Segundo a Revista Oeste, exames de imagem revelaram uma fratura no músculo adutor da coxa esquerda do atleta, um diagnóstico alarmante que frustrou os planos iniciais e o sonho de Wesley em participar seu primeiro Mundial. A dor intensa sentida durante o amistoso contra o Egito – com o jogador mancando e demonstrando sinais evidentes de sofrimento – expõe a fragilidade física dos atletas convocados para a competição, um fator preocupante diante da importância do torneio que se aproxima.

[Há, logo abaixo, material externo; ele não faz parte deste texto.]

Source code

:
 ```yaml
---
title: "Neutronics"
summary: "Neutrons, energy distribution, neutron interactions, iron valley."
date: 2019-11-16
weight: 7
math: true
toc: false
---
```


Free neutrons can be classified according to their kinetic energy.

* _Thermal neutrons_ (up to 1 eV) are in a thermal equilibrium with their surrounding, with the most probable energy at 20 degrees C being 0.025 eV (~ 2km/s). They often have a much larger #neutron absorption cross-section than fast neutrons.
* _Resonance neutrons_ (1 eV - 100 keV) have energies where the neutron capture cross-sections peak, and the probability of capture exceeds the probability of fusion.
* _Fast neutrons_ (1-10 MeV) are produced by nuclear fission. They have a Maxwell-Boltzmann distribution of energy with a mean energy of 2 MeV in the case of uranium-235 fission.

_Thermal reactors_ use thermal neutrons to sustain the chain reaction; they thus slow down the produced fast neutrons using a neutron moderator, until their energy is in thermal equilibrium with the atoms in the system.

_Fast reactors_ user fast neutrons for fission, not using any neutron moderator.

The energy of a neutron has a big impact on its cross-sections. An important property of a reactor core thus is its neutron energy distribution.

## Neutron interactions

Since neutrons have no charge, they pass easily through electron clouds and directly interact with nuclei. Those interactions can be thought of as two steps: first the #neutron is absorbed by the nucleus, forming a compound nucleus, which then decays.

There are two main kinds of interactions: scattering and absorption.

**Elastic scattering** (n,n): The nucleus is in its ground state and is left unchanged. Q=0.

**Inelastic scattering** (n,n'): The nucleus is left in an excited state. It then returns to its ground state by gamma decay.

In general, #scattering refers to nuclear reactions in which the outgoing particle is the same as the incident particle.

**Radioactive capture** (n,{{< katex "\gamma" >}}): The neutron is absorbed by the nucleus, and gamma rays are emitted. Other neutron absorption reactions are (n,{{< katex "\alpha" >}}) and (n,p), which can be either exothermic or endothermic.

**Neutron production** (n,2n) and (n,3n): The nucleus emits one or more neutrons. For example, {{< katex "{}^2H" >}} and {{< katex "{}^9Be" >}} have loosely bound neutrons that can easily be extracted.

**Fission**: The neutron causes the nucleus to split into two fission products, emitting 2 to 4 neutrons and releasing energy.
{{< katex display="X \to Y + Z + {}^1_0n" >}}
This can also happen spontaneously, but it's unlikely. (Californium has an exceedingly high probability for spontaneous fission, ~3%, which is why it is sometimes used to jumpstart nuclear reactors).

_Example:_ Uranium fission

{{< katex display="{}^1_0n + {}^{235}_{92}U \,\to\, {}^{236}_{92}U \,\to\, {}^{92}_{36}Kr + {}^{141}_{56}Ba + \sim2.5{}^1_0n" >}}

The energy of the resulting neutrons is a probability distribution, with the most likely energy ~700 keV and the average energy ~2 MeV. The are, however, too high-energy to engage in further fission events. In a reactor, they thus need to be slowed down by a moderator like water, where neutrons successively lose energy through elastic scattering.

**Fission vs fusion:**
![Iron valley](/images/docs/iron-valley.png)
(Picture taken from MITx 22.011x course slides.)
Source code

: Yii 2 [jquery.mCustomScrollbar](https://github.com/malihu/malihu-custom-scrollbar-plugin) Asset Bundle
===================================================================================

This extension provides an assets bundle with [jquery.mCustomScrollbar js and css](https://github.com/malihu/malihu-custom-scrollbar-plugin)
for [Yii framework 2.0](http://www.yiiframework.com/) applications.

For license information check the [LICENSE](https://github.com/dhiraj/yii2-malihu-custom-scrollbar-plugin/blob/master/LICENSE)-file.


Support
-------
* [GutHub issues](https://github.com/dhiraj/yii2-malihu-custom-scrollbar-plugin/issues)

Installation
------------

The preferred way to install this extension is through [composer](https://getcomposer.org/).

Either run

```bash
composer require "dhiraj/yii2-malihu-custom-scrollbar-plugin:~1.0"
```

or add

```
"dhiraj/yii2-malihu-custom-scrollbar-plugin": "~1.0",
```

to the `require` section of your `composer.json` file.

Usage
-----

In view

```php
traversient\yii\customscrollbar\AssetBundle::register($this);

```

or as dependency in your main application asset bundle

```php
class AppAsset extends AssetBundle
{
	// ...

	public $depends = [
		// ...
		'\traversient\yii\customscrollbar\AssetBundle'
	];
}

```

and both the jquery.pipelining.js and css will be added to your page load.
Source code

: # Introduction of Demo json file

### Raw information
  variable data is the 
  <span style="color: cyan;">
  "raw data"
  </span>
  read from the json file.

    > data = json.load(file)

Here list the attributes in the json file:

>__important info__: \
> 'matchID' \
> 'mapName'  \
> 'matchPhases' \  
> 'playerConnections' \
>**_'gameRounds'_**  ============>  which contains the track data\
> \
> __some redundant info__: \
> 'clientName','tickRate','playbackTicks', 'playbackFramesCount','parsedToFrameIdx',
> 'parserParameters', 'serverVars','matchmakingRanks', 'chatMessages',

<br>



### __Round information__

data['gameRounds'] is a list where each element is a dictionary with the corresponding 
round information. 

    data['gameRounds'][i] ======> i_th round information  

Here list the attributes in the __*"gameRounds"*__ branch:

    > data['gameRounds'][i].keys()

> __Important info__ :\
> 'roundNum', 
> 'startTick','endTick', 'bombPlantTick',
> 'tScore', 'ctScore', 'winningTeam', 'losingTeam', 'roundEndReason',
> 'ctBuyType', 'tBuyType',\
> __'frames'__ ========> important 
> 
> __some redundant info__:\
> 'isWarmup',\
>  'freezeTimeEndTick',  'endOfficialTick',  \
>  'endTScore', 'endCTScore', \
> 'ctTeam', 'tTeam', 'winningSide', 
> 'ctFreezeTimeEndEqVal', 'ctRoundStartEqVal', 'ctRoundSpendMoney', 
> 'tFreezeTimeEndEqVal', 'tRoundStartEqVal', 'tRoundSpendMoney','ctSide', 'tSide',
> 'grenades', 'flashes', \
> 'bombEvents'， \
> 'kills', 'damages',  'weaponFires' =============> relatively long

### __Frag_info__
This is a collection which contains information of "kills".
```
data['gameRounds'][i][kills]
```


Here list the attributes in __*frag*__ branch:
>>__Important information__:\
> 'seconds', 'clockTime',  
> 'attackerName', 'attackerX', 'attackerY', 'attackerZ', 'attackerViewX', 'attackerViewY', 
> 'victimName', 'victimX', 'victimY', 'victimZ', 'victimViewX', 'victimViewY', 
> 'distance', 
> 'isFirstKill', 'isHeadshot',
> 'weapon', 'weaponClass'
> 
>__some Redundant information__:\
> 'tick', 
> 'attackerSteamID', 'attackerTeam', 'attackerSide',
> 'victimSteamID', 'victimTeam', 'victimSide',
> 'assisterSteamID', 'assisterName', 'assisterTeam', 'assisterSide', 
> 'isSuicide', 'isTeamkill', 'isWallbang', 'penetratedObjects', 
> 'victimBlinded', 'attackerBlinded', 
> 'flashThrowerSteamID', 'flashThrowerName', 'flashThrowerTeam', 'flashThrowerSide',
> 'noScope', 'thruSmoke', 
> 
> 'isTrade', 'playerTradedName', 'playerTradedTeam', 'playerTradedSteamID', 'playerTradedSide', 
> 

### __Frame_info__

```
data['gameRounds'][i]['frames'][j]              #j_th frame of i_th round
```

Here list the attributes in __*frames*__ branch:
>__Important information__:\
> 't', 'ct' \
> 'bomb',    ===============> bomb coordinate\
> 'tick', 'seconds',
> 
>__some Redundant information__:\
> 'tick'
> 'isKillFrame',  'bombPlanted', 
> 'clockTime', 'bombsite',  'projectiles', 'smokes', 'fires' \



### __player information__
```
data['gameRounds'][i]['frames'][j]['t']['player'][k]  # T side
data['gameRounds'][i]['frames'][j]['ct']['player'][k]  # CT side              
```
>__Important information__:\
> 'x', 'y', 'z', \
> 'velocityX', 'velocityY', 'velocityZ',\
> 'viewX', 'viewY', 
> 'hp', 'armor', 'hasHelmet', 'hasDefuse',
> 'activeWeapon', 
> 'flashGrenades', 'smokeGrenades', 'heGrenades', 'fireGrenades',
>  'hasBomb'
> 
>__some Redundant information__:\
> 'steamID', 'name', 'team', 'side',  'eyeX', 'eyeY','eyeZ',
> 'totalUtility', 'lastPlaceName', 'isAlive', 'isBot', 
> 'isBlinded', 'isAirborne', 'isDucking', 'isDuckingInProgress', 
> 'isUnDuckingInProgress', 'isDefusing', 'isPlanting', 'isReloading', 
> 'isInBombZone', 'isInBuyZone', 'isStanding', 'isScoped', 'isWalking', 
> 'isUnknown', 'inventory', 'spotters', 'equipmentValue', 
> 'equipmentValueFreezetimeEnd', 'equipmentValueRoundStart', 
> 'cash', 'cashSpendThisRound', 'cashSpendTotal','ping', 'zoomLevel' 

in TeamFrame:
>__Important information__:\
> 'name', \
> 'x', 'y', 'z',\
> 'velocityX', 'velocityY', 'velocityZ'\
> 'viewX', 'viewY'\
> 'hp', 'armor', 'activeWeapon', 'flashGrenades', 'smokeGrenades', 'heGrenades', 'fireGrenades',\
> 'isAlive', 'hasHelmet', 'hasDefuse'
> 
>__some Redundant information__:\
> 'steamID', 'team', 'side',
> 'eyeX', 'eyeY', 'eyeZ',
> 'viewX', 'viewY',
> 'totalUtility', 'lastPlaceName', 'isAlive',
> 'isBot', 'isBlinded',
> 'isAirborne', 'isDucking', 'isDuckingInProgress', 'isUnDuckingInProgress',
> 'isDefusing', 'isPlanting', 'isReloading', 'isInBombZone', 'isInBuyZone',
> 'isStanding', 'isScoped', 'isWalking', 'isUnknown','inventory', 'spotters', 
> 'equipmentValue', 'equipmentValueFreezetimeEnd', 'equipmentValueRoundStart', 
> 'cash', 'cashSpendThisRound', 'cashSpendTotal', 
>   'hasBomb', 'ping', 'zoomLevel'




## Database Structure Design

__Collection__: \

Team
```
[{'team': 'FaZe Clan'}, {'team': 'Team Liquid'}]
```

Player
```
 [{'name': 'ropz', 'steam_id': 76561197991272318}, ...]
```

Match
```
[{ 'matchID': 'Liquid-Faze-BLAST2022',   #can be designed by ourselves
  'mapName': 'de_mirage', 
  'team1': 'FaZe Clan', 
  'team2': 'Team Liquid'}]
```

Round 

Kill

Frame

A decisão de convocar Éderson, meio-campista italiano, é mais uma demonstração da falta de planejamento estratégico por parte da comissão técnica e reforça o questionamento sobre as escolhas feitas no momento oportuno. A situação já era delicada devido ao corte precoce do jovem Éder Militão, vítima de lesões graves na Europa que exigiram intervenções cirúrgicas dispendiosas. Restam Danilo e Ibañez para preencher a posição, mas ambos não possuem o perfil ideal ou a experiência necessária para garantir solidez à defesa brasileira.
A CBF expressou “profunda lamentação”, um discurso usual em momentos de crise, sem oferecer soluções concretas ou demonstrar responsabilidade pela situação. A ausência do jogador demonstra uma falha na preparação física dos atletas e levanta sérias dúvidas sobre a capacidade da comissão técnica para lidar com imprevistos que impactam diretamente o desempenho das seleções no cenário internacional.